We are excited to announce that feature(generic_arg_infer)
is nearing the point of stabilization. In this post we'd like to talk a bit about what this feature does, and what comes next for it.
feature(generic_arg_infer)
What is When feature(min_const_generics)
was stabilized in early 2021 it did not include the ability to use _
as an explicit const argument:
fn foo() {
// This errors due to `_` as an array length being unsupported
let a: [u8; _] = [Default::default()];
// This is legal as `_` is permitted as a type argument
let b: [_; 1] = a;
}
This is entirely a syntactic limitation; it is possible to entirely elide generic argument listings that may involve const arguments:
fn foo<const N: usize>(_: [u8; N]) {}
fn bar() {
// This errors due to `_` as a const argument being unsupported
foo::<_>([1]);
// This is legal as even though the const argument is *inferred*
// there is no explicit `_` written.
foo([1]);
}
The compiler has always been able to infer values for const generic parameters, only the ability to explicitly ask for a const argument to be inferred is unstable.
It is currently also not possible to the infer the length of a repeat expression.

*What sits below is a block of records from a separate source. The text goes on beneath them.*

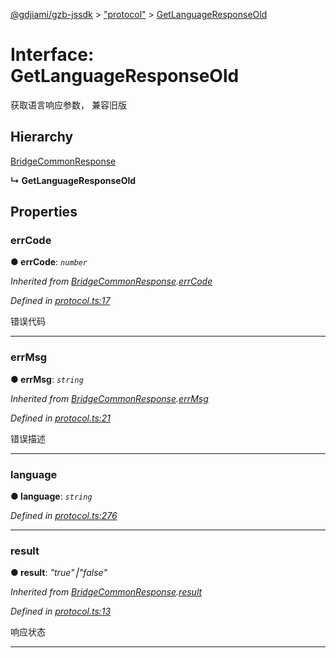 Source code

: [@gdjiami/gzb-jssdk](../README.md) > ["protocol"](../modules/_protocol_.md) > [GetLanguageResponseOld](../interfaces/_protocol_.getlanguageresponseold.md)



# Interface: GetLanguageResponseOld


获取语言响应参数， 兼容旧版

## Hierarchy


 [BridgeCommonResponse](_protocol_.bridgecommonresponse.md)

**↳ GetLanguageResponseOld**








## Properties
<a id="errcode"></a>

###  errCode

**●  errCode**:  *`number`* 

*Inherited from [BridgeCommonResponse](_protocol_.bridgecommonresponse.md).[errCode](_protocol_.bridgecommonresponse.md#errcode)*

*Defined in [protocol.ts:17](https://github.com/GDJiaMi/gzb-jssdk/blob/6a995d9/src/protocol.ts#L17)*



错误代码




___

<a id="errmsg"></a>

###  errMsg

**●  errMsg**:  *`string`* 

*Inherited from [BridgeCommonResponse](_protocol_.bridgecommonresponse.md).[errMsg](_protocol_.bridgecommonresponse.md#errmsg)*

*Defined in [protocol.ts:21](https://github.com/GDJiaMi/gzb-jssdk/blob/6a995d9/src/protocol.ts#L21)*



错误描述




___

<a id="language"></a>

###  language

**●  language**:  *`string`* 

*Defined in [protocol.ts:276](https://github.com/GDJiaMi/gzb-jssdk/blob/6a995d9/src/protocol.ts#L276)*





___

<a id="result"></a>

###  result

**●  result**:  *"true"⎮"false"* 

*Inherited from [BridgeCommonResponse](_protocol_.bridgecommonresponse.md).[result](_protocol_.bridgecommonresponse.md#result)*

*Defined in [protocol.ts:13](https://github.com/GDJiaMi/gzb-jssdk/blob/6a995d9/src/protocol.ts#L13)*



响应状态




___


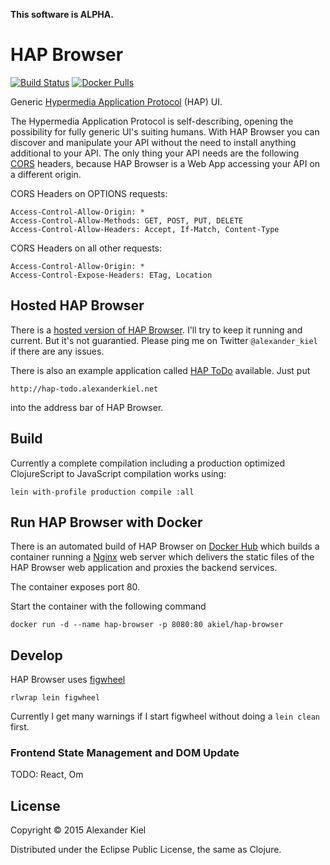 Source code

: __This software is ALPHA.__

# HAP Browser

[![Build Status](https://travis-ci.org/alexanderkiel/hap-browser.svg?branch=master)](https://travis-ci.org/alexanderkiel/hap-browser)
[![Docker Pulls](https://img.shields.io/docker/pulls/akiel/hap-browser.svg)](https://hub.docker.com/r/akiel/hap-browser/)

Generic [Hypermedia Application Protocol][4] (HAP) UI.

The Hypermedia Application Protocol is self-describing, opening the possibility
for fully generic UI's suiting humans. With HAP Browser you can discover and
manipulate your API without the need to install anything additional to your
API. The only thing your API needs are the following [CORS][5] headers, because
HAP Browser is a Web App accessing your API on a different origin.

CORS Headers on OPTIONS requests:

    Access-Control-Allow-Origin: *
    Access-Control-Allow-Methods: GET, POST, PUT, DELETE
    Access-Control-Allow-Headers: Accept, If-Match, Content-Type

CORS Headers on all other requests:

    Access-Control-Allow-Origin: *
    Access-Control-Expose-Headers: ETag, Location

## Hosted HAP Browser

There is a [hosted version of HAP Browser][7]. I'll try to keep it running and
current. But it's not guarantied. Please ping me on Twitter `@alexander_kiel`
if there are any issues.

There is also an example application called [HAP ToDo][6] available. Just put

    http://hap-todo.alexanderkiel.net

into the address bar of HAP Browser.

## Build

Currently a complete compilation including a production optimized ClojureScript
to JavaScript compilation works using:

    lein with-profile production compile :all

## Run HAP Browser with Docker

There is an automated build of HAP Browser on [Docker Hub][3] which builds a
container running a [Nginx][2] web server which delivers the static files of the
HAP Browser web application and proxies the backend services.

The container exposes port 80.

Start the container with the following command

    docker run -d --name hap-browser -p 8080:80 akiel/hap-browser

## Develop

HAP Browser uses [figwheel][1]

    rlwrap lein figwheel

Currently I get many warnings if I start figwheel without doing a `lein clean`
first.

### Frontend State Management and DOM Update

TODO: React, Om

## License

Copyright © 2015 Alexander Kiel

Distributed under the Eclipse Public License, the same as Clojure.

[1]: <https://github.com/bhauman/lein-figwheel>
[2]: <http://nginx.org/>
[3]: <https://registry.hub.docker.com/u/akiel/hap-browser/>
[4]: <https://github.com/alexanderkiel/hap-spec>
[5]: <https://developer.mozilla.org/en-US/docs/Web/HTTP/Access_control_CORS>
[6]: <https://github.com/alexanderkiel/hap-todo>
[7]: <https://hap-browser.firebaseapp.com>
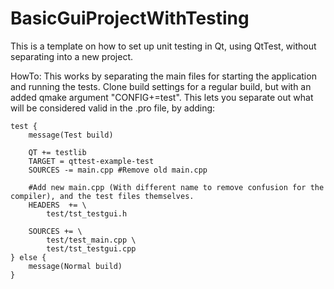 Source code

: # BasicGuiProjectWithTesting

This is a template on how to set up unit testing in Qt, using QtTest, without separating into a new project.

HowTo:
This works by separating the main files for starting the application and running the tests.
Clone build settings for a regular build, but with an added qmake argument "CONFIG+=test".
This lets you separate out what will be considered valid in the .pro file, by adding:

    test {
        message(Test build)
    
        QT += testlib
        TARGET = qttest-example-test
        SOURCES -= main.cpp #Remove old main.cpp

        #Add new main.cpp (With different name to remove confusion for the compiler), and the test files themselves.
        HEADERS  += \
            test/tst_testgui.h

        SOURCES += \
            test/test_main.cpp \
            test/tst_testgui.cpp
    } else {
        message(Normal build)
    }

Doing so would require moving the expression into a separate function generic over the array length.
fn foo() {
// This errors due to `_` as a repeat count being unsupported
let a: [_; 1] = [String::new(); _];
}
With feature(generic_arg_infer)
all of the previous examples compile. This should hopefully feel like something that should "obviously" be supported by Rust.
What comes next
We have significantly reworked the implementation of this recently and it should now be ready for stabilization. We'd love for you to try it out on a recent nightly and report any issues you encounter.
Acknowledgements
My recent push to make this feature ready for testing would not have been possible without the help of many others.
A big thank you to @lcnr and @JulianKnodt for the initial implementation of generic_arg_infer
, @camelid for refactoring our representation of const generic arguments to be more flexible, @voidc for helping unify the way we operate on array lengths and const generic arguments, @lcnr for design work on abstracting away differences between inferred type/const/generic arguments, and finally @compiler-errors for reviewing many PRs and implementation decisions made as part of work on this feature.